You may be wondering what the Holliday season is like for those of us who live on a sailboat. I can assure you that most of the fun and all of the angst that you feel on land during this season is shared by us.
Thanksgiving is almost always spent on land at the home of a friend. You may think that is not really special. Thanksgiving should be about family right? Well the friends you meet while cruising are indeed special. We spent a Thanksgiving in Charleston with our friends the Palmgrens, in Oriental with our friends Jimmy and Suzi Smith and their boys, and last year right on the beach with the folks who live on Water Island.
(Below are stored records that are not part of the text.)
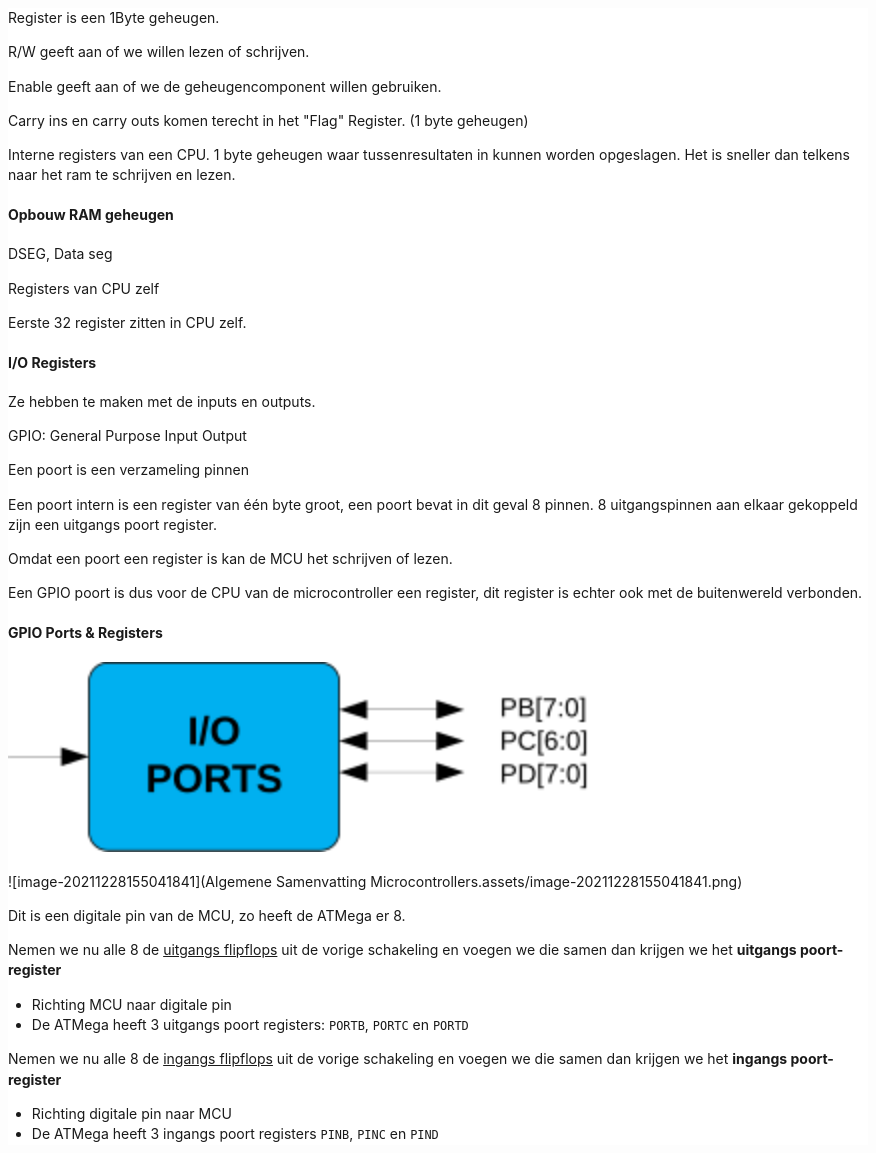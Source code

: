 Register is een 1Byte geheugen. 

R/W geeft aan of we willen lezen of schrijven.

Enable geeft aan of we de geheugencomponent willen gebruiken.

Carry ins en carry outs komen terecht in het "Flag" Register. (1 byte geheugen)

Interne registers van een CPU. 1 byte geheugen waar tussenresultaten in kunnen worden opgeslagen. Het is sneller dan telkens naar het ram te schrijven en lezen.

#### Opbouw RAM geheugen

DSEG, Data seg

Registers van CPU zelf

Eerste 32 register zitten in CPU zelf.

#### I/O Registers

Ze hebben te maken met de inputs en outputs.

GPIO: General Purpose Input Output

Een poort is een verzameling pinnen

Een poort intern is een register van één byte groot, een poort bevat in dit geval 8 pinnen. 8 uitgangspinnen aan elkaar gekoppeld zijn een uitgangs poort register.

Omdat een poort een register is kan de MCU het schrijven of lezen.

Een GPIO poort is dus voor de CPU van de microcontroller een register, dit register is echter ook met de buitenwereld verbonden.

#### GPIO Ports & Registers

<img src="Algemene Samenvatting Microcontrollers.assets/IO_Ports.svg" alt="image-20211228155917386" style="zoom:200%;" />

![image-20211228155041841](Algemene Samenvatting Microcontrollers.assets/image-20211228155041841.png)

Dit is een digitale pin van de MCU, zo heeft de ATMega er 8.

Nemen we nu alle 8 de <u>uitgangs flipflops</u> uit de vorige schakeling en voegen we die samen dan krijgen we het **uitgangs poort-register**

- Richting MCU naar digitale pin
- De ATMega heeft 3 uitgangs poort registers: `PORTB`, `PORTC` en `PORTD`

Nemen we nu alle 8 de <u>ingangs flipflops</u> uit de vorige schakeling en voegen we die samen dan krijgen we het **ingangs poort-register**

- Richting digitale pin naar MCU
- De ATMega heeft 3 ingangs poort registers `PINB`, `PINC` en `PIND`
The meals we shared with these people are still talked about fondly by our children and I even made some of Maryann Palmgrens sausage balls as an appetizer for our Christmas party this year.
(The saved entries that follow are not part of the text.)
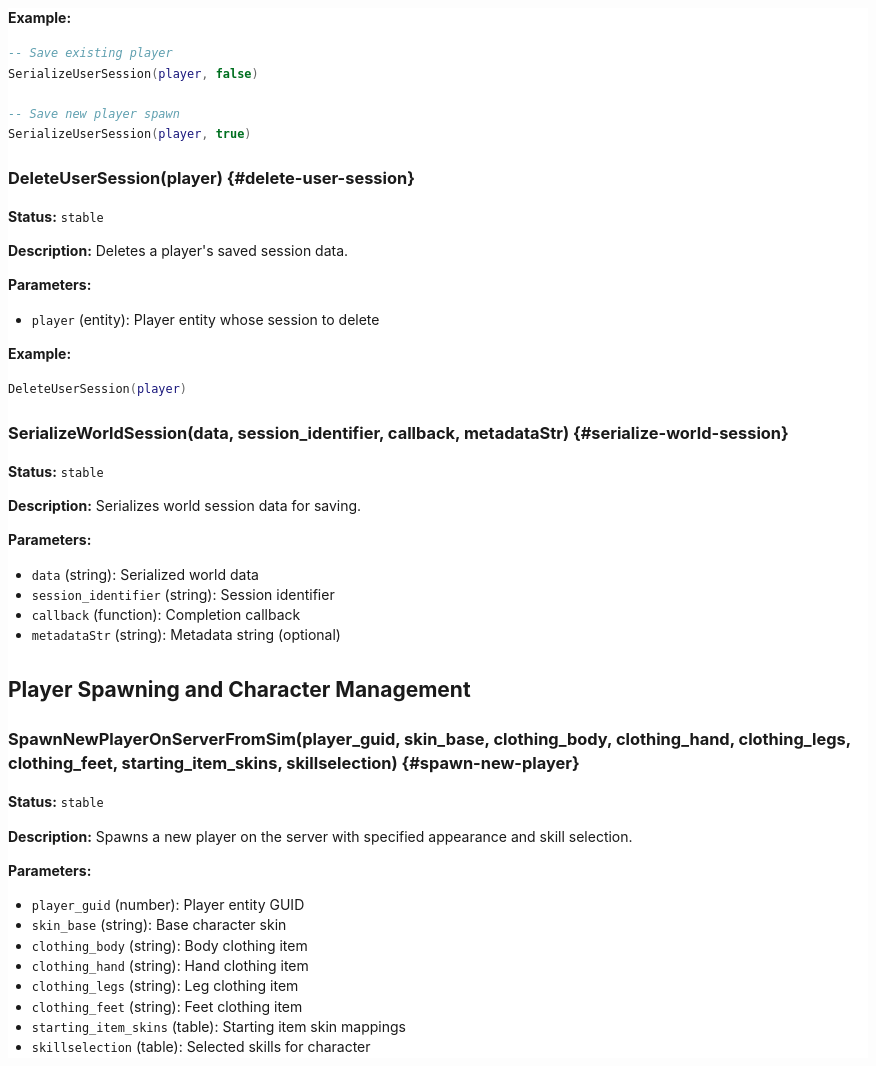 **Example:**
```lua
-- Save existing player
SerializeUserSession(player, false)

-- Save new player spawn
SerializeUserSession(player, true)
```

### DeleteUserSession(player) {#delete-user-session}

**Status:** `stable`

**Description:**
Deletes a player's saved session data.

**Parameters:**
- `player` (entity): Player entity whose session to delete

**Example:**
```lua
DeleteUserSession(player)
```

### SerializeWorldSession(data, session_identifier, callback, metadataStr) {#serialize-world-session}

**Status:** `stable`

**Description:**
Serializes world session data for saving.

**Parameters:**
- `data` (string): Serialized world data
- `session_identifier` (string): Session identifier
- `callback` (function): Completion callback
- `metadataStr` (string): Metadata string (optional)

## Player Spawning and Character Management

### SpawnNewPlayerOnServerFromSim(player_guid, skin_base, clothing_body, clothing_hand, clothing_legs, clothing_feet, starting_item_skins, skillselection) {#spawn-new-player}

**Status:** `stable`

**Description:**
Spawns a new player on the server with specified appearance and skill selection.

**Parameters:**
- `player_guid` (number): Player entity GUID
- `skin_base` (string): Base character skin
- `clothing_body` (string): Body clothing item
- `clothing_hand` (string): Hand clothing item
- `clothing_legs` (string): Leg clothing item
- `clothing_feet` (string): Feet clothing item
- `starting_item_skins` (table): Starting item skin mappings
- `skillselection` (table): Selected skills for character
This Thanksgiving was actually the first time since we moved on the boat that we had a traditional Thanksgiving dinner with just our family on the boat. The challenge of course is baking and cooking all of the food on a little stove most of you would see in an RV and with less counter space than you might have right around your sink back home. I (Kristofer) have taken on most of the cooking responsibility on our boat and I have developed a system for cooking, cleaning as you go, and using all available space (made a fill-in counter for the sink) and I use the table itself for counter space. The trick is to boot all of the children and the wife off the boat long enough to cook all the stuff needed for a big dinner like Thanksgiving. We also only use our refrigerator as an Ice box now so there is NO WAY we want leftovers. I planned the whole meal down to portions that could be consumed at that one sitting. For example… even a family of 6 doesn’t need a WHOLE turkey for one meal… we cooked a whole turkey breast still on the bone not one of those Spam looking ones… basically a turkey with no legs or wings, I made sweet potatoes with marshmallows (next year cook them in Baileys mmmmm worked out great), Green bean casserole, rolls, stuffing, and mashed potatoes and gravy. Of course we had cranberry sauce and I made an apple pie too.
In the end we ate almost all of the food and had only enough leftover turkey for a sandwich each the next day. The time was special with just the family on board but we missed our Jimmy who was in Wyoming with his Grandmother. If he had been home there would have been NO leftovers!
CHRISTMAS
Christmas is a bit of a challenge for us but I think no more than it would be for landlubbers. We buy only little things but they still cost a lot of money. Have you seen the price of LEGOS!!! The little guys still love the legos which make it seem like they have big gifts on Christmas morning because the box is HUGE but inside there are only a few little bags of blocks… that being said our Lego bag for the kids is one of the HUGE duffel bags used by hunters to pack a whole elk into to take home. Kaleb is still short enough to share his bed with the bag… hopefully when he’s too big to sleep with legos he won’t want them anymore. EmilyAnne is almost always a one-gift kid so she is easy… her gift is usually the most expensive though… and usually electronic. This year she got a Kindle with a cool leather cover that has a built in light on it. (On a side note I got the SAME thing!! WHOOOOOT! Dick and Jill… you sneaky guys!) We also do stockings on Christmas morning but we tend to fill them with only a couple of little toys and a LOT of consumables.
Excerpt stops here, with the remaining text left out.